What needs to be done |
For the data below, report only the number of lines containing the string "magician".

Records provided |
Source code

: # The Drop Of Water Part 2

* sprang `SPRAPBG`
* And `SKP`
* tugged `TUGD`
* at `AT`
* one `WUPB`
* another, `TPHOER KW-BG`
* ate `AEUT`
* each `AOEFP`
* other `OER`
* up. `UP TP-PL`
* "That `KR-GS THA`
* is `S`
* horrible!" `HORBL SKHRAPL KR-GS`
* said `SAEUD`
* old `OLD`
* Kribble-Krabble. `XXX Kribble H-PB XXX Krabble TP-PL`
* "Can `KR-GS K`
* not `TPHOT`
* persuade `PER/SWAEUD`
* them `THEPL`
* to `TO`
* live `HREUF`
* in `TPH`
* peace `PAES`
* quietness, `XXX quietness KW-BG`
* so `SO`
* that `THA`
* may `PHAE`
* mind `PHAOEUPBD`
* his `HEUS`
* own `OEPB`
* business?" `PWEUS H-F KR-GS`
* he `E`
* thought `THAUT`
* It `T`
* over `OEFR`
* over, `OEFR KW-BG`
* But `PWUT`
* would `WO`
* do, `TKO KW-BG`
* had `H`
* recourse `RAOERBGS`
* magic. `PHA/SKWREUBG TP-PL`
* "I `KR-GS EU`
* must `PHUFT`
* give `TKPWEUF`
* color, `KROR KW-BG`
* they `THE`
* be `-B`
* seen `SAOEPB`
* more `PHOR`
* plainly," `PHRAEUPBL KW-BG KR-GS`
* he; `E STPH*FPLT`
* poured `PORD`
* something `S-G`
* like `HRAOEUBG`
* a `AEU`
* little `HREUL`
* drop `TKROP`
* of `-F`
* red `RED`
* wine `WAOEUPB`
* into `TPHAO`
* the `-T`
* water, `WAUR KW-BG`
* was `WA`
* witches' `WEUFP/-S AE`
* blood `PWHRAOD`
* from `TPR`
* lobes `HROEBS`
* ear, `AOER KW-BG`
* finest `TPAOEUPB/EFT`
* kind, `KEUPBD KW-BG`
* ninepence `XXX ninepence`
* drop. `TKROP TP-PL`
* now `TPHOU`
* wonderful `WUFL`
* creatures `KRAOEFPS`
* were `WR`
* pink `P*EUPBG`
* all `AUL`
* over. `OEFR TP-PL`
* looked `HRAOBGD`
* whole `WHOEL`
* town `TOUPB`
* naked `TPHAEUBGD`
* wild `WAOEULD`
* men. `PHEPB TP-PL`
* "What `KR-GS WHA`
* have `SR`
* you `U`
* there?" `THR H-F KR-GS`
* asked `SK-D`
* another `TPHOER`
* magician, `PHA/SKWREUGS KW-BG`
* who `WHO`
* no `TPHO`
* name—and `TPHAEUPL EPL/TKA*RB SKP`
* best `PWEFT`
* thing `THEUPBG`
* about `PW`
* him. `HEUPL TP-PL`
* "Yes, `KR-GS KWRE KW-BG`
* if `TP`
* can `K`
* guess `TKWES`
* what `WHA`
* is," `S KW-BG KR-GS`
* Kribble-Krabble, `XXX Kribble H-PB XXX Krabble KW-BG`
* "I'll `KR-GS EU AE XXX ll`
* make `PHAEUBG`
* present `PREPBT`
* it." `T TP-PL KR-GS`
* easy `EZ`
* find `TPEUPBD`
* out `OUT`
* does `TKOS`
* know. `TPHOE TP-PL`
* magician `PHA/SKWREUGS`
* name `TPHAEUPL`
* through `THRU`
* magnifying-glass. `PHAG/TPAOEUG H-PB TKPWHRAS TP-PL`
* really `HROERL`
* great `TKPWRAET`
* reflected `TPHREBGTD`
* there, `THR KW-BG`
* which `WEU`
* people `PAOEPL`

Solution for this problem |
2